No hace mucho se ha inaugurado el Centro de Salud Mental Comunitario Universitario de la Universidad Nacional Mayor de San Marcos (UNMSM). Éste se ha caracterizado por ser el primero de su tipo, pero desde el Ministerio de Salud se ha asegurado que habrá por lo menos 22 centros más, siendo el próximo a inaugurar el de la Universidad Nacional de Ingeniería (UNI).
Desde una perspectiva institucional, se trata de una política que podría lograr un impacto favorable en los jóvenes. Esto en relación de que los trastornos socioemocionales abundan en los campus universitarios peruanos. Al respecto, se afirma que en el Perú, cerca del 30% de los universitarios abandona su carrera por diferentes motivos, de acuerdo a un estudio del Banco Mundial realizado el 2018.
Asimismo, esta política viene impulsada por las situaciones similares que se observan en varios países de la región. En Colombia, por ejemplo, la tasa de deserción universitaria llegaba al 45% en el año 2008, como consecuencia, entre otros factores, de problemas psicológicos y emocionales. Desde ese momento, el gobierno ha procurado implementar estrategias de detección y manejo de la salud mental en los estudiantes, los cuales han sido analizados para recoger experiencias así como se vienen estudiando alternativas que procuran estimular la continuidad de los estudios de parte de los estudiantes.
Dentro de este contexto, los problemas de salud mental han sido tomados también como una preocupación del gobierno peruano, por la que viene iniciando una serie de acciones para preservarla a nivel de los distintos grupos poblacionales. Cabe aquí hacerse una interrogante: ¿Hasta dónde puede alcanzar la implementación de una política de salud mental a nivel de la colectividad?
Esta preocupación parte desde la certeza que los trastornos mentales empobrecen a quienes lo padecen y a sus familias, llegando a situaciones extremas de abandono y exclusión social, en donde las dimensiones de la carencia, la privación o la marginalidad son los rasgos que habitualmente se destacan. Según la OMS, la depresión prevalece de 1,5 a 2 veces más entre las personas de bajos ingresos; los niños que viven en pobreza se encuentran más expuestos a enfermedades médicas, estrés familiar, apoyo social inadecuado y a la depresión de los padres. Así, la pobreza se asocia con la falta de apoyo y de estimulación, ambientes caóticos, estrés psicológico y disfunción familiar, siendo así los trastornos mentales, los problemas psicosociales y la pobreza parte de un círculo vicioso.

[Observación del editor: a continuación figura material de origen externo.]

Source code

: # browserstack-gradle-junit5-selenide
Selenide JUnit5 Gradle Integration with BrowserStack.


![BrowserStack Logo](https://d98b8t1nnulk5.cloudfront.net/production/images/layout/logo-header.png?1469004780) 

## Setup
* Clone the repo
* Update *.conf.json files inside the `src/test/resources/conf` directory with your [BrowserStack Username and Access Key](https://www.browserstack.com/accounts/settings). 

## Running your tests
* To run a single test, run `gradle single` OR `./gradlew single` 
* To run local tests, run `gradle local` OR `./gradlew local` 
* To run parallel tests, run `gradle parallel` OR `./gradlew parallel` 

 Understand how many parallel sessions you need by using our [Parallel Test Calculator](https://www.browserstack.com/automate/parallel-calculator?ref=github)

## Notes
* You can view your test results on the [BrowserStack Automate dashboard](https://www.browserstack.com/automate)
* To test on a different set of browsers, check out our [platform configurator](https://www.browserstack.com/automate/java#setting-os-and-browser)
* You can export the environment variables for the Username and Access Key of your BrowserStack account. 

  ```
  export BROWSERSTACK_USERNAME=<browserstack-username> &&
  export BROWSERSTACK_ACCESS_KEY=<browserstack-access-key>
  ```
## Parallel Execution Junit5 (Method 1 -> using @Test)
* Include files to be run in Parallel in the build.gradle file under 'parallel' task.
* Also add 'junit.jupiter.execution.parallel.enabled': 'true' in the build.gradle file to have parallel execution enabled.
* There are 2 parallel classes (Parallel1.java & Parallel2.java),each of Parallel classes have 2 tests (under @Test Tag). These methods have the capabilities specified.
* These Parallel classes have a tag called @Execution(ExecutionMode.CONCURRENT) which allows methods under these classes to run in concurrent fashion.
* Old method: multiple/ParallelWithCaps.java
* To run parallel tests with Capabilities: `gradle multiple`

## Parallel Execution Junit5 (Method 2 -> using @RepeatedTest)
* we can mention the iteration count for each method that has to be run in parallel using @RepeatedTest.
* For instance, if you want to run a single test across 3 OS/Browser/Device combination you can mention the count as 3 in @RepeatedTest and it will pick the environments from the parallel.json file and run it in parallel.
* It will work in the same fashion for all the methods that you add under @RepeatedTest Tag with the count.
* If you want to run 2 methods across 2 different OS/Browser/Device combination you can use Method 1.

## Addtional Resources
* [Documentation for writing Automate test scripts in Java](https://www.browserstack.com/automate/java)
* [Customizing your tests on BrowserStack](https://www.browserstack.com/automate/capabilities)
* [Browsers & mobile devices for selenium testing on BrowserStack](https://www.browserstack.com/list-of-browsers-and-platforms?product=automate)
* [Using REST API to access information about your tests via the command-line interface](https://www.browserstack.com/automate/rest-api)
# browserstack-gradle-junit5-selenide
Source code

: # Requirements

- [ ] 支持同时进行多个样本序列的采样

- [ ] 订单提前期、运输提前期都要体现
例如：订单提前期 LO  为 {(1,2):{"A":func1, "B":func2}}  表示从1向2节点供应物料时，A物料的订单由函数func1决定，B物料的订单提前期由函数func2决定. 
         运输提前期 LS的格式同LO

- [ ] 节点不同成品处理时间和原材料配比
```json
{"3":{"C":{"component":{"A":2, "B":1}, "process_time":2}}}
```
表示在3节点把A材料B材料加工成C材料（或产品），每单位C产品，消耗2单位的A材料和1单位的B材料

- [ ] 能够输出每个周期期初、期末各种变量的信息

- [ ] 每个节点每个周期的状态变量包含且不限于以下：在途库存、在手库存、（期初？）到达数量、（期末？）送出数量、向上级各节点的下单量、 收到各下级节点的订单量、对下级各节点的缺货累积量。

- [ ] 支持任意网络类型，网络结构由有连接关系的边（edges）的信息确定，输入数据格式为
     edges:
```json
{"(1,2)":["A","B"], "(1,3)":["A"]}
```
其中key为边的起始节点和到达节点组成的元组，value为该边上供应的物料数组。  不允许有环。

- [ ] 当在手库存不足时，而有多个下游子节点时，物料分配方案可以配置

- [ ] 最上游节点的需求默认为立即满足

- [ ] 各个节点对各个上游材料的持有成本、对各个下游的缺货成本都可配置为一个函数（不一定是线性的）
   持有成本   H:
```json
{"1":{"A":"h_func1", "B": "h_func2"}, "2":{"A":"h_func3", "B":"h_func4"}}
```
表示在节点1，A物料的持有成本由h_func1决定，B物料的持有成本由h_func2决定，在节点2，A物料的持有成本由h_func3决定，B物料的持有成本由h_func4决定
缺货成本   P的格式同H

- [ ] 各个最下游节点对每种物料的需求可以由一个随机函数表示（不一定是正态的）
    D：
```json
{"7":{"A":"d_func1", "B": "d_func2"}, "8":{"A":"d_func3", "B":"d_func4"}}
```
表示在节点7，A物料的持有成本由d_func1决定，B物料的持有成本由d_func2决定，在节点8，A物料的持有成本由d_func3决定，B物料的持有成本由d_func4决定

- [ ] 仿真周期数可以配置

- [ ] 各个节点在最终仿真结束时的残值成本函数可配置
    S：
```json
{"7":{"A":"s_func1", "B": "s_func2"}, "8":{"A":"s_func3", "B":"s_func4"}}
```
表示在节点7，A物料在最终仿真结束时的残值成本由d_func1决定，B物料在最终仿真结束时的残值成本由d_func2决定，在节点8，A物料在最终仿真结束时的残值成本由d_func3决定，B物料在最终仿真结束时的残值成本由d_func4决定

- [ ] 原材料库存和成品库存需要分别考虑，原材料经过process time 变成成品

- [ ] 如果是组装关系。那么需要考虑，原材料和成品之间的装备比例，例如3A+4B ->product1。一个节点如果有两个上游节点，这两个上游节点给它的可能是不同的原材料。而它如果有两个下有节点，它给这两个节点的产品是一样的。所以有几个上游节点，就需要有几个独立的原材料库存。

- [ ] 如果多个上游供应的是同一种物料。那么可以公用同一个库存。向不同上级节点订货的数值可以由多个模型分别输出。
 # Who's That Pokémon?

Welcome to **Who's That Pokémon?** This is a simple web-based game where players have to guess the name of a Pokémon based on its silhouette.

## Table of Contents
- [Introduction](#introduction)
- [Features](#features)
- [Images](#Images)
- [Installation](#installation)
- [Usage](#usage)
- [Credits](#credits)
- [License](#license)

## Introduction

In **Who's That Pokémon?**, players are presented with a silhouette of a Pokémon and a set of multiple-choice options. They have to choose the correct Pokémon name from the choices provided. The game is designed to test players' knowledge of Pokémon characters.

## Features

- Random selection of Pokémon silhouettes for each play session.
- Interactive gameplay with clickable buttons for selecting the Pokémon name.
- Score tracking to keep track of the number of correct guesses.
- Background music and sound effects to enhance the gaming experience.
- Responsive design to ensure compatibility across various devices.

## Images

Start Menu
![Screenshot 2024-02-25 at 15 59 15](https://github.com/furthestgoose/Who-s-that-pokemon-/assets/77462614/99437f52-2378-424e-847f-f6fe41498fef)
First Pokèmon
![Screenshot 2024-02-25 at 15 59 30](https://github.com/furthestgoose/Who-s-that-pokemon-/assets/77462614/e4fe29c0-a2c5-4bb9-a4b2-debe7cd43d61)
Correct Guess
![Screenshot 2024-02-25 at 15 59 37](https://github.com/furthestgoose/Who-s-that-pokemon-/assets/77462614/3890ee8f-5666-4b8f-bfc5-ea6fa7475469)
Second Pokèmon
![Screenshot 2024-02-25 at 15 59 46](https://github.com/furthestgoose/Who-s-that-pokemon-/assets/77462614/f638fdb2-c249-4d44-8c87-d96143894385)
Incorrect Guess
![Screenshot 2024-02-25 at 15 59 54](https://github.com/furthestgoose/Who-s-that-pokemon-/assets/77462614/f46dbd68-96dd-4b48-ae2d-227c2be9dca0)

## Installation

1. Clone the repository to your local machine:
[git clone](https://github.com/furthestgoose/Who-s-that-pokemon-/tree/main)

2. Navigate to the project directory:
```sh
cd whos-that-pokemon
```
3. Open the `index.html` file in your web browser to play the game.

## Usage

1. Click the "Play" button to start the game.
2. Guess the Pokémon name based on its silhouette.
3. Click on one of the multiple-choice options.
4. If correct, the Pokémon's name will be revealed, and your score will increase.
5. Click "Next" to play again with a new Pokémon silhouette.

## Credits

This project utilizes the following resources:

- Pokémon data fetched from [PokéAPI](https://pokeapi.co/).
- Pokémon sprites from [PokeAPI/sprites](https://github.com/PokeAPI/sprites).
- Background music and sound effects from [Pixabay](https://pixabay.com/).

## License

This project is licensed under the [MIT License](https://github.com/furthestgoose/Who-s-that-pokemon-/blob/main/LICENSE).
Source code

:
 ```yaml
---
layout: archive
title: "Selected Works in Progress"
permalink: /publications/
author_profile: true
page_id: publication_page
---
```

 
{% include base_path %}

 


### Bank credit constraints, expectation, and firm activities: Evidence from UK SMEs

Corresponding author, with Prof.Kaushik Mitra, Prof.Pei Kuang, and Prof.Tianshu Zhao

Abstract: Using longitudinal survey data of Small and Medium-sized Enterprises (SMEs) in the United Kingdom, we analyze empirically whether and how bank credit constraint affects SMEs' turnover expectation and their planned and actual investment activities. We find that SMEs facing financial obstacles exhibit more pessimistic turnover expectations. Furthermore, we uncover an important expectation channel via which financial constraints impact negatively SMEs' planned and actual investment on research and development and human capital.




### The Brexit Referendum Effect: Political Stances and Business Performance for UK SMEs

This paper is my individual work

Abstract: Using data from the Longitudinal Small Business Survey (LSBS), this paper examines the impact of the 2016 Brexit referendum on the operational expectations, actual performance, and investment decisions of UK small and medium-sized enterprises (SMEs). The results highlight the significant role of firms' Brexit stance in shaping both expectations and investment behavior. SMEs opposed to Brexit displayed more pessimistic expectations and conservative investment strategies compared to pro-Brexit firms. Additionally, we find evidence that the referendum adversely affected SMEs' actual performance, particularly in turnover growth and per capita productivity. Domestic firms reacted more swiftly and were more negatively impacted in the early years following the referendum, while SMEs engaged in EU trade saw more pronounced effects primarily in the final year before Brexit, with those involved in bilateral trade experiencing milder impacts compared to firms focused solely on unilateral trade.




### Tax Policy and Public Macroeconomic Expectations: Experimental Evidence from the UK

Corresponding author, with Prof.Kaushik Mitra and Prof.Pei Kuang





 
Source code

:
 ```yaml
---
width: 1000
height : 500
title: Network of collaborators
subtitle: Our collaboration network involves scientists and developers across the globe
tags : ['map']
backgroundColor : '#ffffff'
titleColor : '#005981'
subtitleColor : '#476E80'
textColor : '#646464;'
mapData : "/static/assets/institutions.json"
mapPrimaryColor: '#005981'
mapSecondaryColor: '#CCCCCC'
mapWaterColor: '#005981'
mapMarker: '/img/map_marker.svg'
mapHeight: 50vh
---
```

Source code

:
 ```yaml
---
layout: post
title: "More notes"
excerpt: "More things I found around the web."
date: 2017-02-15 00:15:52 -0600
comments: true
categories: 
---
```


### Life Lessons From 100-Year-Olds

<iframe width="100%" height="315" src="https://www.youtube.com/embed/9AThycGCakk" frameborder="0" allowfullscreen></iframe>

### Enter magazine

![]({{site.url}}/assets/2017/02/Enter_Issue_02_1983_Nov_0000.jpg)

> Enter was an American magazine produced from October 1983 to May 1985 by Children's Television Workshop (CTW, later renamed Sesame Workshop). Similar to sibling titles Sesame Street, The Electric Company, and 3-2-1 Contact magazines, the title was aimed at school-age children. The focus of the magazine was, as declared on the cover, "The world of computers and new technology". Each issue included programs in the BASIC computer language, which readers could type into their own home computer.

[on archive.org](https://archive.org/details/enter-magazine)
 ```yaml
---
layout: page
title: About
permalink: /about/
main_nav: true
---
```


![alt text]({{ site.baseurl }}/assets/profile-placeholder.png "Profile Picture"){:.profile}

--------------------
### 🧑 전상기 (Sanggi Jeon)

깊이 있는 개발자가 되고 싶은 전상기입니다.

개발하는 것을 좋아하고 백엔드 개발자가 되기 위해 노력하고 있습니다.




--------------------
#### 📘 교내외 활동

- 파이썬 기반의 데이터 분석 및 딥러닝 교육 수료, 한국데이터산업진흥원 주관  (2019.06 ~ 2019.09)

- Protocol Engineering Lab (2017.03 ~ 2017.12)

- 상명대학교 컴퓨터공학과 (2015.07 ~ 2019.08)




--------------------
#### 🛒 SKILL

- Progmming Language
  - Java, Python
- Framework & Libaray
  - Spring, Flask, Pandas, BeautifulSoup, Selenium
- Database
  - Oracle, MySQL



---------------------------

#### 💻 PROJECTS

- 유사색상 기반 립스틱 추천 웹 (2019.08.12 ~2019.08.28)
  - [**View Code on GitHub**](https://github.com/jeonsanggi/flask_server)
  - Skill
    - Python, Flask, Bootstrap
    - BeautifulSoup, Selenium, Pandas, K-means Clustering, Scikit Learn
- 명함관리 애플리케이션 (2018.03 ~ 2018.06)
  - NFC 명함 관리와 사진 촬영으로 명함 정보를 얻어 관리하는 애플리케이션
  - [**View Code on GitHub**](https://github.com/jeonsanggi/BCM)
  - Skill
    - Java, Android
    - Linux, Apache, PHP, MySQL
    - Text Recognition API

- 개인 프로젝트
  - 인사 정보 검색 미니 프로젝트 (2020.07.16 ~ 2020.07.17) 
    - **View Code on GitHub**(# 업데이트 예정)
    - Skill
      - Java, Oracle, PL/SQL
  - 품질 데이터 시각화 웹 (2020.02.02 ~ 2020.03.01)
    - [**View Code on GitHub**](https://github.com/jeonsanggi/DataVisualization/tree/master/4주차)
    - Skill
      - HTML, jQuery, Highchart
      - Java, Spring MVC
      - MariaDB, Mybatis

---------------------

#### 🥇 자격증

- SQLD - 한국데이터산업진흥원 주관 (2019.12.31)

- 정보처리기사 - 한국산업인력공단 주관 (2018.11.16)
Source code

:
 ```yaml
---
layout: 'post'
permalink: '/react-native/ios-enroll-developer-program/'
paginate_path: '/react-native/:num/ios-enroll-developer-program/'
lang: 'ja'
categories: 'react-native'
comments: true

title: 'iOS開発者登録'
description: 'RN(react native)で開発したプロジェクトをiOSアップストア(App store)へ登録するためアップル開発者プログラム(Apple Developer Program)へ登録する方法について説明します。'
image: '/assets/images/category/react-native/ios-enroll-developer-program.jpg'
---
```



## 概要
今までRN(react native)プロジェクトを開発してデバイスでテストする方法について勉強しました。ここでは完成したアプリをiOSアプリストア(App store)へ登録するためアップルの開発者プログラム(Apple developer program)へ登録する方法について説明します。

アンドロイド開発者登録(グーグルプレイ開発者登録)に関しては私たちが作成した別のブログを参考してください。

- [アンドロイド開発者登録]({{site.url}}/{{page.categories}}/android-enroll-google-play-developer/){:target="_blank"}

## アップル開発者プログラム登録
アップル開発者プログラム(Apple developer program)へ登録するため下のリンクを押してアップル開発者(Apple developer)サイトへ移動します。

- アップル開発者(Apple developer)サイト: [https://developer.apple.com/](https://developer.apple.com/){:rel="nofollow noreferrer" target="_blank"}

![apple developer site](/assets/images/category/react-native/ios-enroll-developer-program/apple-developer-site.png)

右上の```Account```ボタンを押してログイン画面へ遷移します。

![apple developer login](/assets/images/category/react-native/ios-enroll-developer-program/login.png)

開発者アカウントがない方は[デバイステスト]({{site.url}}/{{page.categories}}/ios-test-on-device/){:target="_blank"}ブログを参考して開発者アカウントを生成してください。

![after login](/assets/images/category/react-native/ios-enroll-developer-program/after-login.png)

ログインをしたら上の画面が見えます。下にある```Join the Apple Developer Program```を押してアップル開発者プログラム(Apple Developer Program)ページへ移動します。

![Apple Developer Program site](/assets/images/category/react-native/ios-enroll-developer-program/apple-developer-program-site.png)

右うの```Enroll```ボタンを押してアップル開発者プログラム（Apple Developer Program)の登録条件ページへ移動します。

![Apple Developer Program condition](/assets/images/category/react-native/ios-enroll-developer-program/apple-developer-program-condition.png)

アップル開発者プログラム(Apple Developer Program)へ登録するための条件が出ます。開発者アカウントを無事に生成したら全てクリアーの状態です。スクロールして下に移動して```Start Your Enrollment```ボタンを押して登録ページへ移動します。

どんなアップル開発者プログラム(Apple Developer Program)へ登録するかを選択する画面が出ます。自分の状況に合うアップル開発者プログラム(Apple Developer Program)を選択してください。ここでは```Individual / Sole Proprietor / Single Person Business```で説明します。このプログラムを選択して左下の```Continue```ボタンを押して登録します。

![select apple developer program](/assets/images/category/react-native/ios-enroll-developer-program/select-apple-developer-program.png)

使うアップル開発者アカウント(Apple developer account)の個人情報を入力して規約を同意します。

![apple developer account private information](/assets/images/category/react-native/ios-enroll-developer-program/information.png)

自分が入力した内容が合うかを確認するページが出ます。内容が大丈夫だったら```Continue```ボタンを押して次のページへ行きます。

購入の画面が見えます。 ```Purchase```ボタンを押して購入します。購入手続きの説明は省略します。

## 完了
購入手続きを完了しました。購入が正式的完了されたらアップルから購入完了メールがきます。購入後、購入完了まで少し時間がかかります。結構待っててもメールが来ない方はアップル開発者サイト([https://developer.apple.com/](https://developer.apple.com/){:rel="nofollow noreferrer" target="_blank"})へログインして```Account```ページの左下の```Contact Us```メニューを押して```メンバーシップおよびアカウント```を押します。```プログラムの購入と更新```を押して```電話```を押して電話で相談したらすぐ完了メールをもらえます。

Dicho esto, existe también una fuerte relación de asociación de la enfermedad mental y los problemas psicosociales con otros problemas sociales además de la pobreza, tales como el pobre rendimiento escolar y su deserción en los diferentes estratos, la deficiente productividad en los centros laborales, la inseguridad ciudadana, la drogadicción y su impacto en la familia disfuncional, los medios de comunicación masivos, la corrupción a nivel institucional e informal y la violencia -tanto a nivel grupal como familiar-; que afectan a la comunidad en el desarrollo humano, competitivo y equitativo de nuestro país.
Y es aquí donde el estudio de la salud mental a nivel de la ciudadanía adquiere una responsabilidad política y social, dado que es objeto de estudio de especialidades como la psiquiatría, la cual analiza el proceso de enfermedad-salud mental, y cuyos aportes se convierten en una herramienta que contribuye con alcanzar el desarrollo del potencial humano y social. Dentro de estos aportes, el modelo comunitario de la salud mental viene a ser una herramienta que merece ser profundizada, dado que permite la realización de la teoría dentro de la dinámica histórica, social y territorial. Para ello, se debe incluir de manera estratégica en ésta la gestión del conocimiento en su implementación, a fin de generar nuevos aportes dentro del ámbito científico y tecnológico.
En este sentido, los aportes que se vienen brindando con respecto a la salud mental se deben implementar dentro de las políticas públicas de manera integral, dado su responsabilidad política y social, a fin para incorporar la salud mental como indicador de desarrollo, cuyo monitoreo debe ser permanente y no sólo ligado aspectos de producción, sino en resultados que reflejen la eficacia de estas políticas.
Asimismo, a nivel de las instituciones como las universidades,institutos e hospitales, se deben de adaptar a las innovaciones y aportes que viene rea,izando la Psiquiatría, lo cual implica replantear los programas de enseñanza, la promoción de la salud mental, la prevención de los trastornos mentales, el diagnóstico integral, el tratamiento holístico y la recuperación del paciente y la familia para lograr - con la aplicación de estos conocimientos- el desarrollo humano y el buen vivir, contribuyendo con el entorno social y ambiental de manera sostenible.